Rhinolophe euryale – Italie le 15 décembre 2020
©© bync – Giacomo Gola – iNaturalist
  • NT UICN
  • Se trouve depuis l’Afrique du Nord et le Sud de l’Europe occidentale au Balkans, Caucase et Iran. En augmentation en France. Elle est dans les deux-tiers sud du pays, généralement en deçà de la Loire. Espèce présente en Corse.
  • Grand Poitou – Rare. On ne la connait que sur un nombre très limité de stations en Poitou-Charentes : 7 en Charente-Maritime et une dans la Vienne (la plus importante avec plus de 90% des individus), pour près de 400 individus connus seulement. Ce Rhinolophe est exclusivement cavernicole (grottes ou carrières abandonnées). Ils occupent le même gite toute l’année dans la région. Il occupe des zones de campagnes ou de cultures. Inconnue dans les Deux-Sèvres (disparue). Très rare en Charente où on l’a crue disparue. Espèce en déclin depuis les années 1980 au moins. Des campagnes de baguage trop intenses dans les années 1960 ont pu contribuer au déclin de l’espèce. Celles-ci ont cessé depuis longtemps.

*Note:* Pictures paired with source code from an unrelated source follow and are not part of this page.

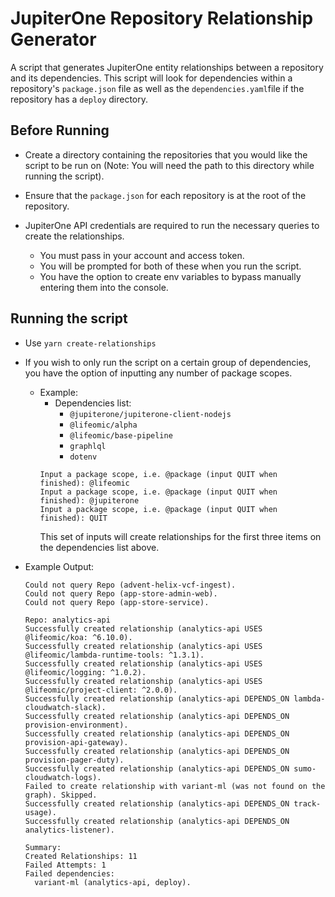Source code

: # JupiterOne Repository Relationship Generator

A script that generates JupiterOne entity relationships between a repository and its dependencies.
This script will look for dependencies within a repository's `package.json` file as well as the `dependencies.yaml`file if the repository has a `deploy` directory.

## Before Running
- Create a directory containing the repositories that you would like the script to be run on (Note: You will need the path to this directory while running the script).

- Ensure that the `package.json` for each repository is at the root of the repository.

- JupiterOne API credentials are required to run the necessary queries to create the relationships.
  - You must pass in your account and access token.
  - You will be prompted for both of these when you run the script.
  - You have the option to create env variables to bypass manually entering them into the console.

## Running the script

- Use `yarn create-relationships`
- If you wish to only run the script on a certain group of dependencies, you have the option of inputting any number of package scopes.
  - Example:
    - Dependencies list:
      - `@jupiterone/jupiterone-client-nodejs`
      - `@lifeomic/alpha`
      - `@lifeomic/base-pipeline`
      - `graphlql`
      - `dotenv`
    ```
    Input a package scope, i.e. @package (input QUIT when finished): @lifeomic
    Input a package scope, i.e. @package (input QUIT when finished): @jupiterone
    Input a package scope, i.e. @package (input QUIT when finished): QUIT
    ```
    This set of inputs will create relationships for the first three items on the dependencies list above.

- Example Output:
  ```
  Could not query Repo (advent-helix-vcf-ingest).
  Could not query Repo (app-store-admin-web).
  Could not query Repo (app-store-service).
  
  Repo: analytics-api
  Successfully created relationship (analytics-api USES @lifeomic/koa: ^6.10.0).
  Successfully created relationship (analytics-api USES @lifeomic/lambda-runtime-tools: ^1.3.1).
  Successfully created relationship (analytics-api USES @lifeomic/logging: ^1.0.2).
  Successfully created relationship (analytics-api USES @lifeomic/project-client: ^2.0.0).
  Successfully created relationship (analytics-api DEPENDS_ON lambda-cloudwatch-slack).
  Successfully created relationship (analytics-api DEPENDS_ON provision-environment).
  Successfully created relationship (analytics-api DEPENDS_ON provision-api-gateway).
  Successfully created relationship (analytics-api DEPENDS_ON provision-pager-duty).
  Successfully created relationship (analytics-api DEPENDS_ON sumo-cloudwatch-logs).
  Failed to create relationship with variant-ml (was not found on the graph). Skipped.
  Successfully created relationship (analytics-api DEPENDS_ON track-usage).
  Successfully created relationship (analytics-api DEPENDS_ON analytics-listener).

  Summary:
  Created Relationships: 11
  Failed Attempts: 1
  Failed dependencies:
    variant-ml (analytics-api, deploy).
  ```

Connue en Vendée.
  • Balazuc J. & Théodoridès J. 1947 – Un peuplement de Rhinolophes euryales dans la grotte de Saint-Marcel-d’Ardèche. – Bull. Soc. Zool. Fr., 72 (2) : 87-88.

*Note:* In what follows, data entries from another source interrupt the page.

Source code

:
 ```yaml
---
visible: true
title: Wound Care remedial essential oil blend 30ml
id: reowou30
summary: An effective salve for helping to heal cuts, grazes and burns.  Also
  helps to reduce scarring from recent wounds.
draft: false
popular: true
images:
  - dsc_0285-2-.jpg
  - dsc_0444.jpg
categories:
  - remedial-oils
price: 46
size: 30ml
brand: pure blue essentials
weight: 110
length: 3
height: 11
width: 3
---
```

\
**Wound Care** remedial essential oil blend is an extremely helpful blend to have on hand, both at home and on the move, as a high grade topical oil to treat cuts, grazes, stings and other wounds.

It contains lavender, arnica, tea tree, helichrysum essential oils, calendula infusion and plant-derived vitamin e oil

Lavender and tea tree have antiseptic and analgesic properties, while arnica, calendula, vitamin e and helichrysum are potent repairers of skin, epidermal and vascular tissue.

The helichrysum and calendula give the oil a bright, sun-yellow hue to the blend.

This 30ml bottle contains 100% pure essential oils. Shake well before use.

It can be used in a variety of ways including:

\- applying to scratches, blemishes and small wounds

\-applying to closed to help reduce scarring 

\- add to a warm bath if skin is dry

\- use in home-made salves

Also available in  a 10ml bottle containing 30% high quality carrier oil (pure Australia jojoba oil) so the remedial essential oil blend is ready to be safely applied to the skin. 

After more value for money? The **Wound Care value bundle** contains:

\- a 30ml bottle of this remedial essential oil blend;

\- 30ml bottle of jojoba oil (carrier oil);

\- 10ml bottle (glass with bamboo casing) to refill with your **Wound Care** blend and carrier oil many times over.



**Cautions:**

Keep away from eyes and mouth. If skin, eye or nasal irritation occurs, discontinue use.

  • Brosset A. & al. 1988 – La raréfaction du rhinolophe euryale (Rhinolophus euryale Blasius) en France. Recherche d’une explication. – Mammalia, 52 (1) : 101-122.
Sérotine commune
Planche du Barret-Hamilton & al. (1910)
  • En déclin en France.
  • Elle est présente depuis le Nord-Est de l’Espagne à l’Europe, la Chine, la Corée et l’Asie du Sud-Est, par l’Anatolie, le Moyen Orient et le Nord-Ouest de l’Inde.
  • Grand Poitou – Commune mais en déclin. En période d’activité, l’espèce paraît bien répandue en Poitou-Charentes, en particulier plus fréquente dans la Vienne et la Charente-Maritime. On la rencontre sur l’ensemble de la région Poitou-Charentes néanmoins. Elle est bien repérée aux ultrasons. Peu de mentions hivernales connues : elle occupe alors des cavités souterraines. La plus grande colonie connue se trouve en Charente-Maritime et comprend environ 80 individus. Elle est dans les églises, les habitations, parfois derrière des volets, sous des ardoises ou dans des cavité d’arbres. On la contacte volontiers au niveau de lampadaires urbains. La faiblesse des mentions hivernales pourrait concerner une émigration à cette période de l’année (com.pers.). Connue en Vendée.
  • Ariagno D. 2010 – Grands traits de l’évolution du peuplement de mammifères rhonalpins depuis 40 ans. – Bull. Soc. linn. Lyon, hors-série n°2 : 98-106. – ONLINE
  • Bracco S. & Le Guen A. 2013 – Déclinaison régionale du Plan National d’Actions en faveur des Chiroptères en Poitou-Charentes. – Poitou-Charentes Nature & col. – PDF LINK
  • Jourde P. & al. (réd.) 2000 – Chauves-Souris du Poitou-Charentes. Atlas préliminaire 1984-1999. – Poitou Charentes Nature.